Protocol thread runtime errors: use cases

This article dives deeper into different use cases where protocol thread runtime errors occur. First, a couple of general concepts are explained that will be useful to fully understand the use cases, then 5 use cases are explained in detail. These may help you in protocol thread RTE investigations, and also contain useful lessons on how to avoid RTEs.

General concepts

Protocol threads

Protocol threads are the main threads of an SLProtocol process and are used to execute groups with requests towards an external destination (e.g., a device). Each thread can run 1 group at a time, maintaining a priority queue of the other groups to execute. Each group can be composed of triggers, actions, polling parameters and/or QActions.

By default, there is one protocol thread in an SLProtocol process and there are five SLProtocol processes on a DataMiner Agent, with multiple DataMiner elements running in the same protocol process. To find out which element is running in which process, you can check the Element In Protocol log.

This can lead to an impact on multiple DataMiner elements in case the process or the thread encounters a problem. This is indicated in the Alarm Console with a message that ends with "+ x Pending", where x is the number of extra affected DataMiner elements.
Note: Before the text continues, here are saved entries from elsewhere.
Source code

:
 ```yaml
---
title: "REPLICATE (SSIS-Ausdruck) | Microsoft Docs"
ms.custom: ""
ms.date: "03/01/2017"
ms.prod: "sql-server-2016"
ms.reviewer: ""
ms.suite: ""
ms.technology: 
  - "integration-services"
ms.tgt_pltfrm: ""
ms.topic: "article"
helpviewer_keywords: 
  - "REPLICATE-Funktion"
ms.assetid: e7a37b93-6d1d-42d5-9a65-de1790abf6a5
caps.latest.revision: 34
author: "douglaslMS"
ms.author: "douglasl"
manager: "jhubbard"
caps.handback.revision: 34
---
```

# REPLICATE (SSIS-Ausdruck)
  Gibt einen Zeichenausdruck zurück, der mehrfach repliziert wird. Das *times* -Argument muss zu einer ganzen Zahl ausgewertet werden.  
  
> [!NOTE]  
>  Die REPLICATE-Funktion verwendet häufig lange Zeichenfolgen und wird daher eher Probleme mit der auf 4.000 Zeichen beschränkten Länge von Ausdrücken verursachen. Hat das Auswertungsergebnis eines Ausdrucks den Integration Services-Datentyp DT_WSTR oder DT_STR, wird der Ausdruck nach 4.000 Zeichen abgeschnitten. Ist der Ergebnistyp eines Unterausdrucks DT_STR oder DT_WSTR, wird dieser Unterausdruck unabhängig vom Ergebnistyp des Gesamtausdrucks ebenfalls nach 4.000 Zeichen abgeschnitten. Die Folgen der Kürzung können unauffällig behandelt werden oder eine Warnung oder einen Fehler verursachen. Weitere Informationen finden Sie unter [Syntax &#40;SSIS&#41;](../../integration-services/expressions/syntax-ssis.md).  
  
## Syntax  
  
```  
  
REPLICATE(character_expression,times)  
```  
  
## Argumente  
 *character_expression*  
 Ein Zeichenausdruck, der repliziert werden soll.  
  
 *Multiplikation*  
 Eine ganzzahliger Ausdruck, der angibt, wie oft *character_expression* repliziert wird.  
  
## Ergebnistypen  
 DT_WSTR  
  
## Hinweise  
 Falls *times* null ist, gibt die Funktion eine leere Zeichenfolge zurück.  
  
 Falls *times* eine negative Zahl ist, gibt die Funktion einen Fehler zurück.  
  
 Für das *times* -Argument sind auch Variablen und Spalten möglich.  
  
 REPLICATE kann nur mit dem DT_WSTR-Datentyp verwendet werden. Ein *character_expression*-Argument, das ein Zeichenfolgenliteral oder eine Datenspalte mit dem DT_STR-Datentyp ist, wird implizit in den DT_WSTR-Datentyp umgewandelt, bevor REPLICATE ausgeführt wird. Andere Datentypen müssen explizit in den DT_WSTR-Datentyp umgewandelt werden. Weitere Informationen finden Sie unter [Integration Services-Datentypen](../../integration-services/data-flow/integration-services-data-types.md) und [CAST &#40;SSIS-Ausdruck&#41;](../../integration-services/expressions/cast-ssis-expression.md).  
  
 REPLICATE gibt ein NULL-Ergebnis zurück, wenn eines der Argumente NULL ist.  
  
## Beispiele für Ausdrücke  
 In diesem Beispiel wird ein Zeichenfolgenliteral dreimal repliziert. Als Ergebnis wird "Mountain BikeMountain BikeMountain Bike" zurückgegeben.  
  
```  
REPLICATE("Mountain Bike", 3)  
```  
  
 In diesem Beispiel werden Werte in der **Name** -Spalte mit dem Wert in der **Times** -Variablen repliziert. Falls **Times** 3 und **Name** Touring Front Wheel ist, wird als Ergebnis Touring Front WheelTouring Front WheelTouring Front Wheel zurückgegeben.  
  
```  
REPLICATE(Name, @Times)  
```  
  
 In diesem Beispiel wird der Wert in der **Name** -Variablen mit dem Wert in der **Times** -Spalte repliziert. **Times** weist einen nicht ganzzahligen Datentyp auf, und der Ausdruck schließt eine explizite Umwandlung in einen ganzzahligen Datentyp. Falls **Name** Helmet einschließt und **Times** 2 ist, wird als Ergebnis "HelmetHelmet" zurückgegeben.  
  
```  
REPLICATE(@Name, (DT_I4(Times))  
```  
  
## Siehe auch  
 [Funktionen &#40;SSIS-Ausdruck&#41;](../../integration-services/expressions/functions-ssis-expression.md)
For more information on protocol threads and the SLProtocol process, see SLProtocol.

Protocol runtime errors

When a protocol thread takes too long to finish or gets stuck processing a group (most likely not being able to recover by itself), this is indicated as a protocol runtime error (RTE). RTEs are displayed both in the DataMiner Alarm Console and in the DataMiner Watchdog logging.

For more information on RTEs in the Watchdog logging, see Watchdog logging.
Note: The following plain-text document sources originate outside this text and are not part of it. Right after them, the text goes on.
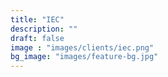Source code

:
 ```yaml
---
title: "IEC"
description: ""
draft: false
image : "images/clients/iec.png"
bg_image: "images/feature-bg.jpg"
---
```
The Alarm Console displays an error when the last state of an RTE (open) is reached for an element. It displays general information on the RTE, including the element that caused it. When the RTE is resolved, the error message in the Alarm Console will disappear.

To see the RTEs in the Alarm Console, in DataMiner Cube, click the alarm bar at the bottom, select the “Active Alarms” tab and search for the RTE Alarm. For more information on how to work with the Alarm Console, see Working with the Alarm Console.

SLNetClientTest tool

In order to gather more information on an RTE (e.g., to find out which group caused the issue or how long it took), you can use the SLNetClientTest tool. For information on this tool, see SLNetClientTest tool. Note that you should always be very careful when you use this tool, as it allows actions that can have far-reaching consequences for a DataMiner System.

For more information on how to use this tool to retrieve protocol pending calls, see How to retrieve protocol pending calls?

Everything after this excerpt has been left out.